The webinar, held this morning, covered farmer stress, depression and suicide prevention. According to an article published in the Los Angeles Times late last month, two dairy operators have recently committed suicide. Low milk prices that have dairy farmers selling cows for hamburger meat and threatening to dump milk into sewers may be partly to blame.
Current milk prices are about half of what it costs California producers to feed and milk their herds, the Times article said. Every gallon sold in the supermarket represents a loss on the farm. The pain is being felt throughout the U.S., but it's especially severe in California, where1,800 dairies produce $7 billion worth of milk annually, more than one-fifth of the nation's supply.
The Dairy Herd Management article ends with links to additional resources, including a story in the May issue of the magazine, Recognize the Signs of Stress and Depression and a link to its Crisis Management Resource Center.
The farm price roller coaster isn't often reflected in the cost of produce at the retail level, according to a column by Fresno County freelance writer Don Curlee. His article, based on research reported in the UC Giannini Foundation of Agricultural Economics Update newsletter, appeared in Capital Press yesterday.
While retailers are mostly unresponsive to farm price changes, they are more apt to respond to increases than decreases, Curlee noted, adding wryly, "Not surprisingly."
The research report, written by Ph.D. candidate Richard Volpe, said food prices at the farm level shot upward in 2007 and early 2008, followed by a sharp decline in late 2008 and 2009. Economists are ruminating on the wide variety of possible causes - e.g., energy costs, emergence of biofuels, the weak dollar - but they haven't reached consensus.

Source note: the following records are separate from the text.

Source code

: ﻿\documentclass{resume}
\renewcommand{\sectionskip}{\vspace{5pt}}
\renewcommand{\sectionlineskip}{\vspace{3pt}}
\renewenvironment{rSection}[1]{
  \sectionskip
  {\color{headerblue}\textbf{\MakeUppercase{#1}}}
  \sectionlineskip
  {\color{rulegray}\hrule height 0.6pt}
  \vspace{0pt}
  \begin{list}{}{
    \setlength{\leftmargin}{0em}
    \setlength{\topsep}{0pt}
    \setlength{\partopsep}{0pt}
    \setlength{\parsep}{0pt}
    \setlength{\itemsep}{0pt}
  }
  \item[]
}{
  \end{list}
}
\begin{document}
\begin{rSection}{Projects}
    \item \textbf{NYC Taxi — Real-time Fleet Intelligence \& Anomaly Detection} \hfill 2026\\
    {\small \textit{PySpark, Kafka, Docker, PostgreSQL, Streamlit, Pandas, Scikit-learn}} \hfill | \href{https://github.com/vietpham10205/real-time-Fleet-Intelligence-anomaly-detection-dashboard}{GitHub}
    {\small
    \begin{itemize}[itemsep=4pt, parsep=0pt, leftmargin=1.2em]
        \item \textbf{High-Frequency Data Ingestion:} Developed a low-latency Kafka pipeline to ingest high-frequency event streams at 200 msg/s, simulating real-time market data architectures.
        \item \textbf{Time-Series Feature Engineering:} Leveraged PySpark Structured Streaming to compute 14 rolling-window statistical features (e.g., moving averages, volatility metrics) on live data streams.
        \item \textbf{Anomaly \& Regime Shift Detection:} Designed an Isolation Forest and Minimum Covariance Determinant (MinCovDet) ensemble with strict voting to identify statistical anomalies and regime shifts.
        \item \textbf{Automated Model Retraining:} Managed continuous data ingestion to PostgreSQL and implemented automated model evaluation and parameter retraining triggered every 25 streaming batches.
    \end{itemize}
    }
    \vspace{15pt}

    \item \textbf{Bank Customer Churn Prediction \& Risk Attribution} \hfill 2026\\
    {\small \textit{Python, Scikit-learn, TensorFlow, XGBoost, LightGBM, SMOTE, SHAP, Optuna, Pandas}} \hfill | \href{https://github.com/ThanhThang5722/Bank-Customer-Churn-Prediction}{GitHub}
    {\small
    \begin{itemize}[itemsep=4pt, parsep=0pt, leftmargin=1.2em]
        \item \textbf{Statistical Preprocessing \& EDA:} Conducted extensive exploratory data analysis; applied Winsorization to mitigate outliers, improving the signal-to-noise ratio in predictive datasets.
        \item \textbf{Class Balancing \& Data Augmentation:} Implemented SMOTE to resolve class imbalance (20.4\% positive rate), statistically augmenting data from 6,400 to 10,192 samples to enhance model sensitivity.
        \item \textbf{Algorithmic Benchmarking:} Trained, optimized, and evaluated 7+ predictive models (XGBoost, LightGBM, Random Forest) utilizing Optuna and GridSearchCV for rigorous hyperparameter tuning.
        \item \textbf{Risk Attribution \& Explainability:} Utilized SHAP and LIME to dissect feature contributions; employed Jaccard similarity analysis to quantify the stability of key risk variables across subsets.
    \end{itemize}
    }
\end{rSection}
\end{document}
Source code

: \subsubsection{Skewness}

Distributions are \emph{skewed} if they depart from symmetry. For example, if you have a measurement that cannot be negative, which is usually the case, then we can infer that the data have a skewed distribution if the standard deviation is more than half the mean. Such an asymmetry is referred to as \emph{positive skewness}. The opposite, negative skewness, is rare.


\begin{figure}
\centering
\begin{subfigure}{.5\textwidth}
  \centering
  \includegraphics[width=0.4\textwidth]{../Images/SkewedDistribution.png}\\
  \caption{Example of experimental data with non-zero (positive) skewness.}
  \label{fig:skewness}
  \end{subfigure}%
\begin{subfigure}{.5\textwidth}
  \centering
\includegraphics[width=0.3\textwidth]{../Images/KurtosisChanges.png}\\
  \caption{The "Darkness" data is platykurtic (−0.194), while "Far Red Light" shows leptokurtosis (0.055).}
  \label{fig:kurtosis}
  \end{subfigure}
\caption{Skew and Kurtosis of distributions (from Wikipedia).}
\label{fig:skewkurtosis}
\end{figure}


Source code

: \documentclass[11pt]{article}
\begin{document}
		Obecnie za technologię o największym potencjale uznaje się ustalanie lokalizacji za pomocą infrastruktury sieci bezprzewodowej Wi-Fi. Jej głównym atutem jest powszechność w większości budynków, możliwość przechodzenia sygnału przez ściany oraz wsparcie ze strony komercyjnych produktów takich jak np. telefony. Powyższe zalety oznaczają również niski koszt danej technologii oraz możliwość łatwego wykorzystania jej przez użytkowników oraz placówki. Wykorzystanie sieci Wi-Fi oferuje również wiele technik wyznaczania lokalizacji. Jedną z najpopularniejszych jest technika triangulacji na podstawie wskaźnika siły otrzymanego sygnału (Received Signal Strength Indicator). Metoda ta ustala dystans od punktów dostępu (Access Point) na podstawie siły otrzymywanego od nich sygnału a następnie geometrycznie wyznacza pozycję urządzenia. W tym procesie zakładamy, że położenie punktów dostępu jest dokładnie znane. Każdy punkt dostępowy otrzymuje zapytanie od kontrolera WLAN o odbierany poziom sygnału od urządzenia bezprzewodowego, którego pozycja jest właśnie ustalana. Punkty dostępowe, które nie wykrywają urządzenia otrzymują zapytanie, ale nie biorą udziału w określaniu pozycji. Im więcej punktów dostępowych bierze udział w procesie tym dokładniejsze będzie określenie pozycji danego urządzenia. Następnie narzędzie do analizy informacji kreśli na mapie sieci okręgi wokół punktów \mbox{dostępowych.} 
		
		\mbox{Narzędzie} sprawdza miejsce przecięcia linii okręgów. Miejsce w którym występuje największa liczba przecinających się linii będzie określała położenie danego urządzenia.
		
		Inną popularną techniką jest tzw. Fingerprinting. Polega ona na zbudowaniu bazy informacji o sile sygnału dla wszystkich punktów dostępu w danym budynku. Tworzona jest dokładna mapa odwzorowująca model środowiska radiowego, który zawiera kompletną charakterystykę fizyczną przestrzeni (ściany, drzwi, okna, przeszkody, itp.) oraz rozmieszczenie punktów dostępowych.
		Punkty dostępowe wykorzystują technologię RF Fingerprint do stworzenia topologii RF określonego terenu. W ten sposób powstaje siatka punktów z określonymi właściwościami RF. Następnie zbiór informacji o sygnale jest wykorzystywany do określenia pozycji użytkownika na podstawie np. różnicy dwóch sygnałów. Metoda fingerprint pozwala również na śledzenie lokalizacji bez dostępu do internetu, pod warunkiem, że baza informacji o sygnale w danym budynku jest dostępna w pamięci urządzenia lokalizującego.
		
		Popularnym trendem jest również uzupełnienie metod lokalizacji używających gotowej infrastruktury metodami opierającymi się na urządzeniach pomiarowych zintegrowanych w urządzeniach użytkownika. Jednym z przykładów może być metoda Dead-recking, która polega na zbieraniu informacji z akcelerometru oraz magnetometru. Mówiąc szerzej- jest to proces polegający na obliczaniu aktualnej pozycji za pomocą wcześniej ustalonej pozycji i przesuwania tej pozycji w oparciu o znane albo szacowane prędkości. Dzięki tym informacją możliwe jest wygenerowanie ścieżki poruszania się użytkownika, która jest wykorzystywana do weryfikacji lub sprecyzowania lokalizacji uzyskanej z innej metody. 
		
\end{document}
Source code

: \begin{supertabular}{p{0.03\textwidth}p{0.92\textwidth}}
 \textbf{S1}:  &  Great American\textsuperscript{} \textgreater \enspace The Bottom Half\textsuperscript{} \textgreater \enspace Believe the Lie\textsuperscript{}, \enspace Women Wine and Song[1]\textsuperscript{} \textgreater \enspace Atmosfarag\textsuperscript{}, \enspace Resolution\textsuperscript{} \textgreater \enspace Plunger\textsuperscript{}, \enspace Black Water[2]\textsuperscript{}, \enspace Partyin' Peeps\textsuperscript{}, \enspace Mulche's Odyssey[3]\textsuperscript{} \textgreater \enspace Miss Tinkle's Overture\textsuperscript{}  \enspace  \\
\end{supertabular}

Through it all, retail prices remain significantly more rigid, perhaps for consumer and grocery store chain convenience. Curlee seems to suggest that consumers are ready for - and may even be entertained by - grocery bills that reflect the ebbs and flows commodity prices.
"When consumers play farmers' market or roadside stand bingo they experience significant price upturns and downturns regularly," he wrote. "Supermarkets might be missing a bet by taking some of that exhilaration out of food shopping."
A New York Times opinion piece invited four prominent economists to explain why they believe food prices are rising. The paper had reported that food prices spiked in April, even as oil and gas prices were down.
One of the experts, UC Davis Cooperative Extension agricultural economist Roberta Cook, made the point that food prices are rising because consumers have signaled they are willing to pay more to get what they want.
For example, consider the tomato. "A tomato is no longer a tomato is no longer a tomato," Cook wrote. "American consumers complained for years that tomatoes no longer tasted like tomatoes. The market responded to give them more of what they want."
Getting what they want increased prices.
Cook wrote that specialty tomatoes cost more to produce and harvest; they have a shorter shelf life, so there's more spoilage. Traditional round, mature-green tomatoes are giving way to specialty tomatoes, such as Campari, on-the-vine, strawberry, romas-on-the-vine, and many others. Field grown fresh tomatoes now include grape tomatoes, mini-pear tomatoes of various colors, and extended shelf-life vine-ripe round tomatoes.
In general, she wrote, quality across all tomato types has improved. The better products are commanding higher prices.